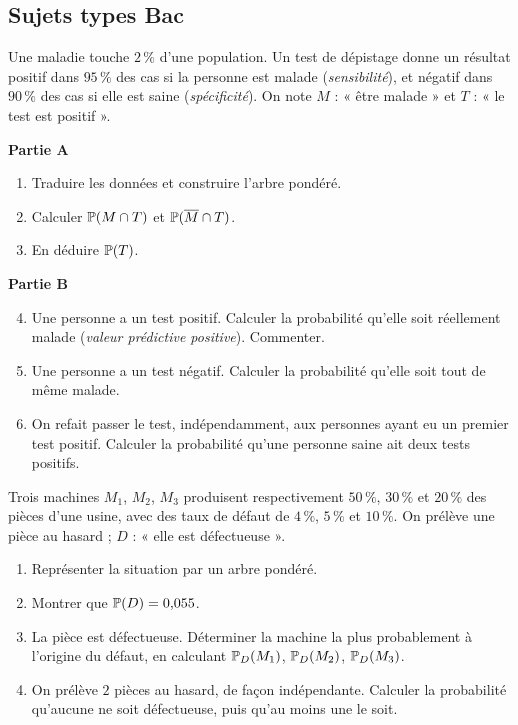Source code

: \subsection{Sujets types Bac}

Une maladie touche $2\,\%$ d'une population. Un test de dépistage donne un
résultat positif dans $95\,\%$ des cas si la personne est malade
(\emph{sensibilité}), et négatif dans $90\,\%$ des cas si elle est saine
(\emph{spécificité}). On note $M$ : « être malade » et $T$ : « le test est
positif ».

\textbf{Partie A}
\begin{enumerate}
	\item Traduire les données et construire l'arbre pondéré.
	\item Calculer $\Prob(M\cap T)$ et $\Prob(\overline{M}\cap T)$.
	\item En déduire $\Prob(T)$.
\end{enumerate}

\textbf{Partie B}
\begin{enumerate}
	\setcounter{enumi}{3}
	\item Une personne a un test positif. Calculer la probabilité qu'elle soit
	réellement malade (\emph{valeur prédictive positive}). Commenter.
	\item Une personne a un test négatif. Calculer la probabilité qu'elle soit
	tout de même malade.
	\item On refait passer le test, indépendamment, aux personnes ayant eu un
	premier test positif. Calculer la probabilité qu'une personne saine ait
	deux tests positifs.
\end{enumerate}

Trois machines $M_1$, $M_2$, $M_3$ produisent respectivement $50\,\%$,
$30\,\%$ et $20\,\%$ des pièces d'une usine, avec des taux de défaut de
$4\,\%$, $5\,\%$ et $10\,\%$. On prélève une pièce au hasard ; $D$ : « elle
est défectueuse ».
\begin{enumerate}
	\item Représenter la situation par un arbre pondéré.
	\item Montrer que $\Prob(D)=0{,}055$.
	\item La pièce est défectueuse. Déterminer la machine la plus probablement
	à l'origine du défaut, en calculant $\Prob_D(M_1)$, $\Prob_D(M_2)$,
	$\Prob_D(M_3)$.
	\item On prélève $2$ pièces au hasard, de façon indépendante. Calculer la
	probabilité qu'aucune ne soit défectueuse, puis qu'au moins une le soit.
\end{enumerate}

→ WORK INSTRUCTIONS:
Go through the material and copy each line in which the word "saine" occurs.

→ ANSWER TO THIS TASK:
(\emph{sensibilité}), et négatif dans $90\,\%$ des cas si elle est saine
	premier test positif. Calculer la probabilité qu'une personne saine ait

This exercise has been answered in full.